I just finished reading One Hundred Semesters, by William Chace (Princeton U Press, 2006). Chace is the former President of Wesleyan and Emory Universities, and he had also been a Dean at UC-Berkeley. (I don't know him, and he doesn't know me.) The book is a combination of autobiography and implied critique of higher ed.
It doesn't really lend itself to a full-blown review, since much of it is so personal to him, so I'll just share a few reactions.
Obviously, Chace and I write from very different positions in the academy. He spent most of his career at very prestigious places, and the bulk of the book takes place during his two Presidencies. I'm a community college dean who has also been a dean at a proprietary college. So I'll just stipulate that from the outset.
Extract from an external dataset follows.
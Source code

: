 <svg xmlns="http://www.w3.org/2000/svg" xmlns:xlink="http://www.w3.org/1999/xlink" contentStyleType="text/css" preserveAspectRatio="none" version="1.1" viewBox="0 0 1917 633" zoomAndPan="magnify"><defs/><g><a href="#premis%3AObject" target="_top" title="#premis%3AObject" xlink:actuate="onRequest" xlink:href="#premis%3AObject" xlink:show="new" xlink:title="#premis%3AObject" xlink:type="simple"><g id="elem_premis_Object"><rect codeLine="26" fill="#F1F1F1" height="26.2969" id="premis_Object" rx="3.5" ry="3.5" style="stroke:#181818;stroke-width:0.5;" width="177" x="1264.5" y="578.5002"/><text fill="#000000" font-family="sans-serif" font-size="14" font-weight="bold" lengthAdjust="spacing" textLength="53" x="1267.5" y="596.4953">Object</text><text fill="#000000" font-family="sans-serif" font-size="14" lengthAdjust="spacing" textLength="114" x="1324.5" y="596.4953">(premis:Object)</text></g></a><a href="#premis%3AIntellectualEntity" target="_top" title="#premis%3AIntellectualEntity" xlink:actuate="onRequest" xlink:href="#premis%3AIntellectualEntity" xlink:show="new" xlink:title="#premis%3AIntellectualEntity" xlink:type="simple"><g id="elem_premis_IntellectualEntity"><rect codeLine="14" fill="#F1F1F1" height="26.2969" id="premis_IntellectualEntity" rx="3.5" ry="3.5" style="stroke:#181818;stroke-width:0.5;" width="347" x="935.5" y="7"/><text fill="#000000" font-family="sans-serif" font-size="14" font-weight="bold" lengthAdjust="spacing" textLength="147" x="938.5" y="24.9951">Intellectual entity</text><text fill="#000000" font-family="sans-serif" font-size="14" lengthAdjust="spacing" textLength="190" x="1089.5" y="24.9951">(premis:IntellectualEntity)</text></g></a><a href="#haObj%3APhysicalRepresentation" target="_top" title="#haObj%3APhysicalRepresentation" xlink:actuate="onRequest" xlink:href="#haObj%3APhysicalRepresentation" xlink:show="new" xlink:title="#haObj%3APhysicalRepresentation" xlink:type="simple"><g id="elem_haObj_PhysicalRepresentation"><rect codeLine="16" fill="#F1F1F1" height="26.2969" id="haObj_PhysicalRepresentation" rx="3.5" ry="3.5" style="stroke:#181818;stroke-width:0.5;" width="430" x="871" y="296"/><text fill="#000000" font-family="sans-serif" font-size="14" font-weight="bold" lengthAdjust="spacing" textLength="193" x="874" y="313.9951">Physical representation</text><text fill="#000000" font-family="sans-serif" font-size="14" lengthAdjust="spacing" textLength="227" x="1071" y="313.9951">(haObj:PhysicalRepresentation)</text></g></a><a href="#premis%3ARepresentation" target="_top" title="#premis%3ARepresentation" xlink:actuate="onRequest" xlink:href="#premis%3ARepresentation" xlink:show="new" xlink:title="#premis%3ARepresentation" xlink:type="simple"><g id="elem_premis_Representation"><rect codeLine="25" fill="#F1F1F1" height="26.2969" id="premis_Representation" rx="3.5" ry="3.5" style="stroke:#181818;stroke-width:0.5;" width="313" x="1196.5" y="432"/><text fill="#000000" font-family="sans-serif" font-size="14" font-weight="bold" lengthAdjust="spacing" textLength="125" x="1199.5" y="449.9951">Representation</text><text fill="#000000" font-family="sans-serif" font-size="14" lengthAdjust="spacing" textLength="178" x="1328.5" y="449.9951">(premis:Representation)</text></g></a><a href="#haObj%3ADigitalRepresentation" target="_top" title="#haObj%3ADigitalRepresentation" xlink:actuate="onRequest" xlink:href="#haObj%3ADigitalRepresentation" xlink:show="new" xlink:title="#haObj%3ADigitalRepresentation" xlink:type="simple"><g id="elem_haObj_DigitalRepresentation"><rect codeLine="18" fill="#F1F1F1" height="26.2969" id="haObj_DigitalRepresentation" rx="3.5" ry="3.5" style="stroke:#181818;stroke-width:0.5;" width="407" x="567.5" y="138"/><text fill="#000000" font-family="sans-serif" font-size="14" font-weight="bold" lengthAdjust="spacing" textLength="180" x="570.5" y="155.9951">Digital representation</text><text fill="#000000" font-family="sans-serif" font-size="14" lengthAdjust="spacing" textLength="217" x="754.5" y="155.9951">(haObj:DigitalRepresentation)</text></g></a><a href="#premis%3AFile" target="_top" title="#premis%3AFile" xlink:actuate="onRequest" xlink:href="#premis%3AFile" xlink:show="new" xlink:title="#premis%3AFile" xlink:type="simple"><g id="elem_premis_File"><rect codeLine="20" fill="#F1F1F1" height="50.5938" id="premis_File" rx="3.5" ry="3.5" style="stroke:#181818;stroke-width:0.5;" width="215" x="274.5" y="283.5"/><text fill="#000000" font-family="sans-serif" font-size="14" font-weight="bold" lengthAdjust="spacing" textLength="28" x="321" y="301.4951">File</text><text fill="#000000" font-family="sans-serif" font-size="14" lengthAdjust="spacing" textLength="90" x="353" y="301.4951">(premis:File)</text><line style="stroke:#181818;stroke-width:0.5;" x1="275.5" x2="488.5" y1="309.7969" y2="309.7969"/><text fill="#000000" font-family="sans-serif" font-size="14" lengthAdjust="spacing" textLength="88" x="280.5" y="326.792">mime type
Still, I was struck by how much of it was recognizable.
By Chace's telling, which echoes my recent post about interviewing Presidents, the constant challenge for a President is mediating between the actual college/university and the ideas the trustees have of it. In an unintentionally-funny passage, he describes one especially entrepreneurial trustee at Wesleyan whose brilliant idea was to just eliminate the social sciences. Coming out of the private sector, he was used to making quick and drastic decisions, scorching earth if necessary. To Chace's credit, he dissuaded this trustee from this particular mission, but the fact that it would come up at all shows just how out-of-touch Trustees – who are almost never academics – can be.
Reflecting on Emory and Wesleyan, Chace does a nice job of encapsulating the necessary tension between trustees and the institutions they oversee. As research generators, he notes, universities are supposed to question the status quo; trustees are supposed to conserve it (p. 284). The roles won't always conflict, but they'll conflict often enough to become a running theme. The unenviable job of a President is to mediate between the trustees and the college.
In a disturbingly-familiar aside (p. 193), Chace comments that he realized several years into his Presidency that while his circle of acquaintances had grown exponentially of late, he hadn't added a single new friend in many years. I've seen managers make terrible mistakes out of a desperate desire to be liked. It's possible to be quite cordial with people, but the nature of the job is such that most interactions are at least potentially laden with multiple meanings. At least at the dean's level, I have a few other deans on campus I can commiserate with. At higher levels, you don't even have that. A solid sense of who you are, and a very supportive family life, and some carefully-tended long-term friends can keep you sane. At Proprietary U, I was struck, upon moving into administration, how former faculty colleagues' attitudes toward me changed. A sudden iciness crept into what had been some very easygoing interactions, and a few folks who previously never gave me the time of day suddenly found me endlessly interesting. Although Chace doesn't use the term, a sort of bullshit-detector is absolutely essential in administration.
He also captures the impossibility of administration in an aside that the major challenge is to be prepared for that which can't be prepared for (p. 220). To which I'll just add, yup. Much of the daily stuff of administration is either 'administrivia' or ceremonial, but you really earn your pay when, say, you get a local police report saying that one of your faculty has been calling a student on her cell and making death threats, or that a group of self-styled student radicals has firebombed the administration building. They don't teach you that in dean school. Maintaining an even keel on the outside, even if your internal monologue would be denoted with nothing but asterisks and ampersands, is a skill that most people either have or don't. Heaven help the college with a management team that doesn't.
Chace concedes many of the popular critiques of higher ed – inefficiency, slowness to adapt, skyrocketing tuition costs – but doesn't dig very deeply into any of them. He seems like a smart and engaging guy, at least by his prose. I'd love to sit down with him and prod him for some more aggressive attempts to explain the roots of such common – and largely valid – complaints. Does the trustee system make sense? How does a college measure success? Given the shift in faculty loyalty over the twentieth century from 'institution' to 'discipline,' are there intelligent and productive ways to get them to engage without expecting them to be superhuman? Does it even make sense to market universities to undergraduates based on their research output (and/or basketball teams)?
Still, it's nice to know that it's not just me. Even given such different positions and institutions, most of Chace's book was eerily familiar. I'm glad I don't have to deal with the pressures of big-time sports, and that nobody has firebombed my office, but other than that, regular readers of this blog will find plenty to recognize.